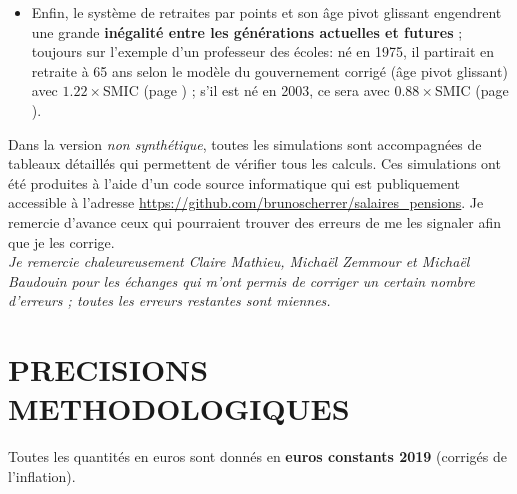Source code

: \begin{itemize}
\item Enfin, le système de retraites par points et son âge pivot glissant engendrent une grande {\bf inégalité entre les générations actuelles et futures} ; toujours sur l'exemple d'un professeur des écoles: né en 1975, il partirait en retraite à 65 ans selon le modèle du gouvernement corrigé (âge pivot glissant) avec $1.22\times$SMIC (page \pageref{ProfEcoles_100_1975_22_0}) ; s'il est né en 2003, ce sera avec $0.88\times$SMIC (page \pageref{ProfEcoles_100_2003_22_0}).
\end{itemize}

\vspace{.2cm}

{\small
Dans la version \emph{non synthétique}, toutes les simulations sont accompagnées de tableaux détaillés qui permettent de vérifier tous les calculs. Ces simulations ont été produites à l'aide d'un code source informatique qui est publiquement accessible à l'adresse \url{https://github.com/brunoscherrer/salaires_pensions}. Je remercie d'avance ceux qui pourraient trouver des erreurs de me les signaler afin que je les corrige. \\
\emph{Je remercie chaleureusement Claire Mathieu, Michaël Zemmour et Michaël Baudouin pour les échanges qui m'ont permis de corriger un certain nombre d'erreurs ; toutes les erreurs restantes sont miennes.}
}

\newpage

{\small
\setcounter{tocdepth}{0}
\begingroup
\let\clearpage\relax
\tableofcontents
\endgroup
}

\chapter*{PRECISIONS METHODOLOGIQUES}
\label{modeles}

Toutes les quantités en euros sont donnés en {\bf euros constants 2019} (corrigés de l'inflation).

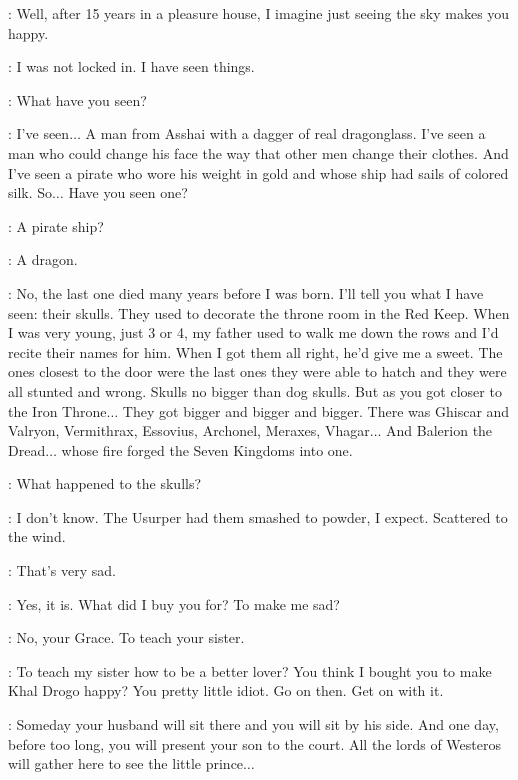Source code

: \VISERYS: Well, after 15 years in a pleasure house, I imagine just seeing the sky makes you happy. 

\DOREAH: I was not locked in. I have seen things. 

\VISERYS: What have you seen? 

\DOREAH: I've seen$\ldots$ A man from Asshai with a dagger of real dragonglass. I've seen a man who could change his face the way that other men change their clothes. And I've seen a pirate who wore his weight in gold and whose ship had sails of colored silk. So$\ldots$ Have you seen one? 

\VISERYS: A pirate ship? 

\DOREAH: A dragon. 

\VISERYS: No, the last one died many years before I was born. I'll tell you what I have seen: their skulls. They used to decorate the throne room in the Red Keep.  When I was very young, just 3 or 4, my father used to walk me down the rows and I'd recite their names for him. When I got them all right, he'd give me a sweet. The ones closest to the door were the last ones they were able to hatch and they were all stunted and wrong. Skulls no bigger than dog skulls. But as you got closer to the Iron Throne$\ldots$ They got bigger and bigger and bigger. There was Ghiscar and Valryon, Vermithrax, Essovius, Archonel, Meraxes, Vhagar$\ldots$ And Balerion the Dread$\ldots$ whose fire forged the Seven Kingdoms into one. 

\DOREAH: What happened to the skulls? 

\VISERYS: I don't know. The Usurper had them smashed to powder, I expect. Scattered to the wind. 

\DOREAH: That's very sad. 

\VISERYS: Yes, it is. What did I buy you for? To make me sad? 

\DOREAH: No, your Grace. To teach your sister. 

\VISERYS: To teach my sister how to be a better lover? You think I bought you to make Khal Drogo happy? You pretty little idiot. Go on then. Get on with it. 

\scene



\SEPTAMORDANE: Someday your husband will sit there and you will sit by his side. And one day, before too long, you will present your son to the court. All the lords of Westeros will gather here to see the little prince$\ldots$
★ ★ ★
**Work order**. Repeat each line above exactly as it reads, omitting any pictures.

**Answer section**.
Source code

: \begin{itemize}
\item Enfin, le système de retraites par points et son âge pivot glissant engendrent une grande {\bf inégalité entre les générations actuelles et futures} ; toujours sur l'exemple d'un professeur des écoles: né en 1975, il partirait en retraite à 65 ans selon le modèle du gouvernement corrigé (âge pivot glissant) avec $1.22\times$SMIC (page \pageref{ProfEcoles_100_1975_22_0}) ; s'il est né en 2003, ce sera avec $0.88\times$SMIC (page \pageref{ProfEcoles_100_2003_22_0}).
\end{itemize}

\vspace{.2cm}

{\small
Dans la version \emph{non synthétique}, toutes les simulations sont accompagnées de tableaux détaillés qui permettent de vérifier tous les calculs. Ces simulations ont été produites à l'aide d'un code source informatique qui est publiquement accessible à l'adresse \url{https://github.com/brunoscherrer/salaires_pensions}. Je remercie d'avance ceux qui pourraient trouver des erreurs de me les signaler afin que je les corrige. \\
\emph{Je remercie chaleureusement Claire Mathieu, Michaël Zemmour et Michaël Baudouin pour les échanges qui m'ont permis de corriger un certain nombre d'erreurs ; toutes les erreurs restantes sont miennes.}
}

\newpage

{\small
\setcounter{tocdepth}{0}
\begingroup
\let\clearpage\relax
\tableofcontents
\endgroup
}

\chapter*{PRECISIONS METHODOLOGIQUES}
\label{modeles}

Toutes les quantités en euros sont donnés en {\bf euros constants 2019} (corrigés de l'inflation).

Source code

: \VISERYS: Well, after 15 years in a pleasure house, I imagine just seeing the sky makes you happy. 

\DOREAH: I was not locked in. I have seen things. 

\VISERYS: What have you seen? 

\DOREAH: I've seen$\ldots$ A man from Asshai with a dagger of real dragonglass. I've seen a man who could change his face the way that other men change their clothes. And I've seen a pirate who wore his weight in gold and whose ship had sails of colored silk. So$\ldots$ Have you seen one? 

\VISERYS: A pirate ship? 

\DOREAH: A dragon. 

\VISERYS: No, the last one died many years before I was born. I'll tell you what I have seen: their skulls. They used to decorate the throne room in the Red Keep.  When I was very young, just 3 or 4, my father used to walk me down the rows and I'd recite their names for him. When I got them all right, he'd give me a sweet. The ones closest to the door were the last ones they were able to hatch and they were all stunted and wrong. Skulls no bigger than dog skulls. But as you got closer to the Iron Throne$\ldots$ They got bigger and bigger and bigger. There was Ghiscar and Valryon, Vermithrax, Essovius, Archonel, Meraxes, Vhagar$\ldots$ And Balerion the Dread$\ldots$ whose fire forged the Seven Kingdoms into one. 

\DOREAH: What happened to the skulls? 

\VISERYS: I don't know. The Usurper had them smashed to powder, I expect. Scattered to the wind. 

\DOREAH: That's very sad. 

\VISERYS: Yes, it is. What did I buy you for? To make me sad? 

\DOREAH: No, your Grace. To teach your sister. 

\VISERYS: To teach my sister how to be a better lover? You think I bought you to make Khal Drogo happy? You pretty little idiot. Go on then. Get on with it. 

\scene



\SEPTAMORDANE: Someday your husband will sit there and you will sit by his side. And one day, before too long, you will present your son to the court. All the lords of Westeros will gather here to see the little prince$\ldots$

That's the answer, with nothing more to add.